In part 1 of this discussion I wrote about the value of using a broker in general. Part 2 discussed how buyers benefit, and in this final part of the series I’ll talk about how sellers benefit from using a broker.
When you decide to sell your boat, one of the first questions that will come to mind is, “what is my boat worth?” This is one of the first things a broker can help you figure out. We use a variety of methods to arrive at this number. Proprietary ‘sold boat’ data is but one of the tools in the toolbox. These ‘comps’, much like the real estate market, provide an apples to apples comparison of boat values upon which to help arrive at a fair asking price. That alone is not enough, however. For example, If you decided to list your boat for sale with a broker, one of the first things that should happen is you and that broker should go through the boat together, from stem to stern and top to bottom so that the broker can get a feel for the condition of the boat and how it is equipped. As you and the broker tour the boat you would share with him or her the history of the vessel since you purchased it. The more detailed this discussion and ‘inventory’, if you will, the better.

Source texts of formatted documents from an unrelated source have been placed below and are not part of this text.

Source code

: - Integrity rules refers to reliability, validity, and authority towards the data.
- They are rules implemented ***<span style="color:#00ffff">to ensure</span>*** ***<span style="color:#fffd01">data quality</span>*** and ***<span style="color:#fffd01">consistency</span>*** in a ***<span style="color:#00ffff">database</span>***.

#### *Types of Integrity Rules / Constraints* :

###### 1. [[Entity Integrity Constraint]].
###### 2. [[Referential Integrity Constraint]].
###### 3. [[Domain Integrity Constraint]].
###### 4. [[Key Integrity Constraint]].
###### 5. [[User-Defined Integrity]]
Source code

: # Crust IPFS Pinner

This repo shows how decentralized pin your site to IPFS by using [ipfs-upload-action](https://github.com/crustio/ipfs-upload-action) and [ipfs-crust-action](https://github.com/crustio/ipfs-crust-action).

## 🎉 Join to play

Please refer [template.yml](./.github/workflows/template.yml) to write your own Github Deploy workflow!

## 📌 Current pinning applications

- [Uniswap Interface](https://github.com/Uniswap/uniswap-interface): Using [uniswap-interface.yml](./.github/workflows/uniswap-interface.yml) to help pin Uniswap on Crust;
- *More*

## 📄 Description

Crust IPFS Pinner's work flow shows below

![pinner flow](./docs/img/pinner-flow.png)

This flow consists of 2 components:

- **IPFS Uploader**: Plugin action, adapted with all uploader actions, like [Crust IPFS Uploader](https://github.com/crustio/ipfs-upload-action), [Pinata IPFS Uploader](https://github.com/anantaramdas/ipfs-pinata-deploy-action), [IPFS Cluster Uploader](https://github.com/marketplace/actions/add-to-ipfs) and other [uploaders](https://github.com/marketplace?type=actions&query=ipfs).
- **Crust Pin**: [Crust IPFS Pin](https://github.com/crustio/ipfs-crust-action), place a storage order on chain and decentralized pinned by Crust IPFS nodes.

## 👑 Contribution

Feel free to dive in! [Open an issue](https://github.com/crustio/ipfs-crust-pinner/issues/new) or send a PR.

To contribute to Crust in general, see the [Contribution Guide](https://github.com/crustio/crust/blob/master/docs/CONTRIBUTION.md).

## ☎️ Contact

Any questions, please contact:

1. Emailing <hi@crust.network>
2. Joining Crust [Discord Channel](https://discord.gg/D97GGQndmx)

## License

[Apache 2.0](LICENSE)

Other factors that come into play when determining fair market value include the geographical location of the boat, its age and amount of use, how well it is equipped, and how up to date electronics and other installed equipment are. Detailed maintenance records are also of value here; the more detailed the better.
In the end, the fair market value for your boat will be based on what the market will bear. After researching the local market and thoroughly reviewing your boat, your broker will be able to arrive at this number.
The next step will be to execute a listing agreement. This agreement constitutes a contract between you and your broker, outlining the terms and conditions of the seller and broker mutual obligations. This contract will also document the agreed commission due the broker upon closing the sale. The industry standard commission is 10%.
It’s important to consider what value you as the seller are getting for that amount of compensation. Chief among these factors is market exposure. Your listing, when held by a professional brokerage, should be seen, literally, around the world. This is a question you should ask when your broker presents you with a listing agreement: “Where will my boat be advertised?” The answer should be simply “everywhere”. There are many internet based portals for buying and selling boats. These include yacht world, boats.com, boat trader, yacht council, and many others. You should feel comfortable that your boat will be posted to all these sites to maximize the exposure your boat receives. Print ads in national and local magazines and periodicals should also be in play.
Your broker should be able to describe for you a comprehensive marketing campaign for your boat. This will include a first rate, thoroughly documented and expertly photographed listing brochure. You should ask to see examples of listings from your broker and others from his brokerage to be assured of the level of quality your listing will receive.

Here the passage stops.